- **WHAT IS NEEDED**: Every entry below should be restated word for word, except for its images.

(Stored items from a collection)
◆ ◆ ◆

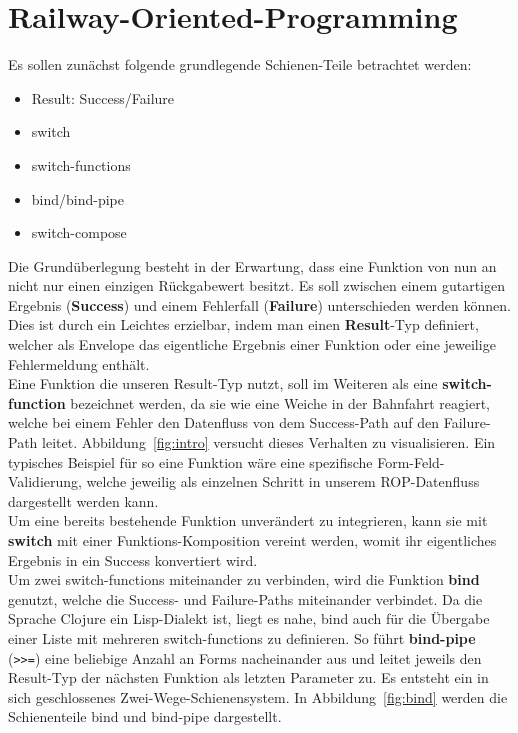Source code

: \documentclass[10pt,journal,compsoc]{IEEEtran}
\begin{document}
  \section{Railway-Oriented-Programming}
  Es sollen zunächst folgende grundlegende Schienen-Teile betrachtet werden:
  \begin{itemize}
    \item Result: Success/Failure
    \item switch
    \item switch-functions
    \item bind/bind-pipe
    \item switch-compose
  \end{itemize}
  Die Grundüberlegung besteht in der Erwartung, dass eine Funktion von nun an nicht nur einen einzigen Rückgabewert besitzt.
  Es soll zwischen einem gutartigen Ergebnis (\textbf{Success}) und einem Fehlerfall (\textbf{Failure}) unterschieden werden können.
  Dies ist durch ein Leichtes erzielbar, indem man einen \textbf{Result}-Typ definiert, welcher als Envelope das eigentliche Ergebnis einer Funktion oder eine jeweilige Fehlermeldung enthält.\\
  Eine Funktion die unseren Result-Typ nutzt, soll im Weiteren als eine \textbf{switch-function} bezeichnet werden, da sie wie eine Weiche in der Bahnfahrt reagiert, welche bei einem Fehler den Datenfluss von dem Success-Path auf den Failure-Path leitet.
  Abbildung~\ref{fig:intro} versucht dieses Verhalten zu visualisieren.
  Ein typisches Beispiel für so eine Funktion wäre eine spezifische Form-Feld-Validierung, welche jeweilig als einzelnen Schritt in unserem ROP-Datenfluss dargestellt werden kann.\\
  Um eine bereits bestehende Funktion unverändert zu integrieren, kann sie mit \textbf{switch} mit einer Funktions-Komposition vereint werden, womit ihr eigentliches Ergebnis in ein Success konvertiert wird.\\
  Um zwei switch-functions miteinander zu verbinden, wird die Funktion \textbf{bind} genutzt, welche die Success- und Failure-Paths miteinander verbindet.
  Da die Sprache Clojure ein Lisp-Dialekt ist, liegt es nahe, bind auch für die Übergabe einer Liste mit mehreren switch-functions zu definieren.
  So führt \textbf{bind-pipe} (\texttt{>>=}) eine beliebige Anzahl an Forms nacheinander aus und leitet jeweils den Result-Typ der nächsten Funktion als letzten Parameter zu.
  Es entsteht ein in sich geschlossenes Zwei-Wege-Schienensystem.
  In Abbildung~\ref{fig:bind} werden die Schienenteile bind und bind-pipe dargestellt.
\end{document}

◆ ◆ ◆

- **EXERCISE RESULT**:
Source code

: \documentclass[10pt,journal,compsoc]{IEEEtran}
\begin{document}
  \section{Railway-Oriented-Programming}
  Es sollen zunächst folgende grundlegende Schienen-Teile betrachtet werden:
  \begin{itemize}
    \item Result: Success/Failure
    \item switch
    \item switch-functions
    \item bind/bind-pipe
    \item switch-compose
  \end{itemize}
  Die Grundüberlegung besteht in der Erwartung, dass eine Funktion von nun an nicht nur einen einzigen Rückgabewert besitzt.
  Es soll zwischen einem gutartigen Ergebnis (\textbf{Success}) und einem Fehlerfall (\textbf{Failure}) unterschieden werden können.
  Dies ist durch ein Leichtes erzielbar, indem man einen \textbf{Result}-Typ definiert, welcher als Envelope das eigentliche Ergebnis einer Funktion oder eine jeweilige Fehlermeldung enthält.\\
  Eine Funktion die unseren Result-Typ nutzt, soll im Weiteren als eine \textbf{switch-function} bezeichnet werden, da sie wie eine Weiche in der Bahnfahrt reagiert, welche bei einem Fehler den Datenfluss von dem Success-Path auf den Failure-Path leitet.
  Abbildung~\ref{fig:intro} versucht dieses Verhalten zu visualisieren.
  Ein typisches Beispiel für so eine Funktion wäre eine spezifische Form-Feld-Validierung, welche jeweilig als einzelnen Schritt in unserem ROP-Datenfluss dargestellt werden kann.\\
  Um eine bereits bestehende Funktion unverändert zu integrieren, kann sie mit \textbf{switch} mit einer Funktions-Komposition vereint werden, womit ihr eigentliches Ergebnis in ein Success konvertiert wird.\\
  Um zwei switch-functions miteinander zu verbinden, wird die Funktion \textbf{bind} genutzt, welche die Success- und Failure-Paths miteinander verbindet.
  Da die Sprache Clojure ein Lisp-Dialekt ist, liegt es nahe, bind auch für die Übergabe einer Liste mit mehreren switch-functions zu definieren.
  So führt \textbf{bind-pipe} (\texttt{>>=}) eine beliebige Anzahl an Forms nacheinander aus und leitet jeweils den Result-Typ der nächsten Funktion als letzten Parameter zu.
  Es entsteht ein in sich geschlossenes Zwei-Wege-Schienensystem.
  In Abbildung~\ref{fig:bind} werden die Schienenteile bind und bind-pipe dargestellt.
\end{document}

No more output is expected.